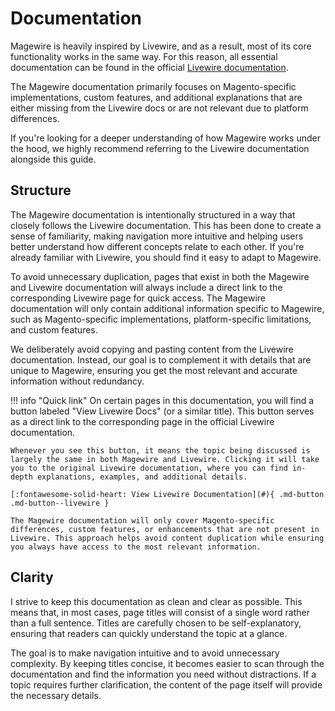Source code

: # Documentation

Magewire is heavily inspired by Livewire, and as a result, most of its core functionality works in the same way.
For this reason, all essential documentation can be found in the official [Livewire documentation](https://livewire.laravel.com/docs/quickstart).

The Magewire documentation primarily focuses on Magento-specific implementations, custom features,
and additional explanations that are either missing from the Livewire docs or are not relevant due to platform differences.

If you're looking for a deeper understanding of how Magewire works under the hood, we highly recommend referring to the
Livewire documentation alongside this guide.

## Structure

The Magewire documentation is intentionally structured in a way that closely follows the Livewire documentation.
This has been done to create a sense of familiarity, making navigation more intuitive and helping users better
understand how different concepts relate to each other. If you're already familiar with Livewire,
you should find it easy to adapt to Magewire.

To avoid unnecessary duplication, pages that exist in both the Magewire and Livewire documentation will always include
a direct link to the corresponding Livewire page for quick access. The Magewire documentation will only contain
additional information specific to Magewire, such as Magento-specific implementations, platform-specific limitations,
and custom features.

We deliberately avoid copying and pasting content from the Livewire documentation. Instead, our goal is to complement
it with details that are unique to Magewire, ensuring you get the most relevant and accurate information without redundancy.

!!! info "Quick link"
    On certain pages in this documentation, you will find a button labeled "View Livewire Docs" (or a similar title). This button serves as a direct link to the corresponding page in the official Livewire documentation.

    Whenever you see this button, it means the topic being discussed is largely the same in both Magewire and Livewire. Clicking it will take you to the original Livewire documentation, where you can find in-depth explanations, examples, and additional details.

    [:fontawesome-solid-heart: View Livewire Documentation](#){ .md-button .md-button--livewire }

    The Magewire documentation will only cover Magento-specific differences, custom features, or enhancements that are not present in Livewire. This approach helps avoid content duplication while ensuring you always have access to the most relevant information.

## Clarity

I strive to keep this documentation as clean and clear as possible. This means that, in most cases, page titles will
consist of a single word rather than a full sentence. Titles are carefully chosen to be self-explanatory,
ensuring that readers can quickly understand the topic at a glance.

The goal is to make navigation intuitive and to avoid unnecessary complexity. By keeping titles concise,
it becomes easier to scan through the documentation and find the information you need without distractions.
If a topic requires further clarification, the content of the page itself will provide the necessary details.

##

What to produce | The lines to report are those in the material above that contain the word "goal"; copy every one of them.

Solution for this exercise |
We deliberately avoid copying and pasting content from the Livewire documentation. Instead, our goal is to complement
The goal is to make navigation intuitive and to avoid unnecessary complexity. By keeping titles concise,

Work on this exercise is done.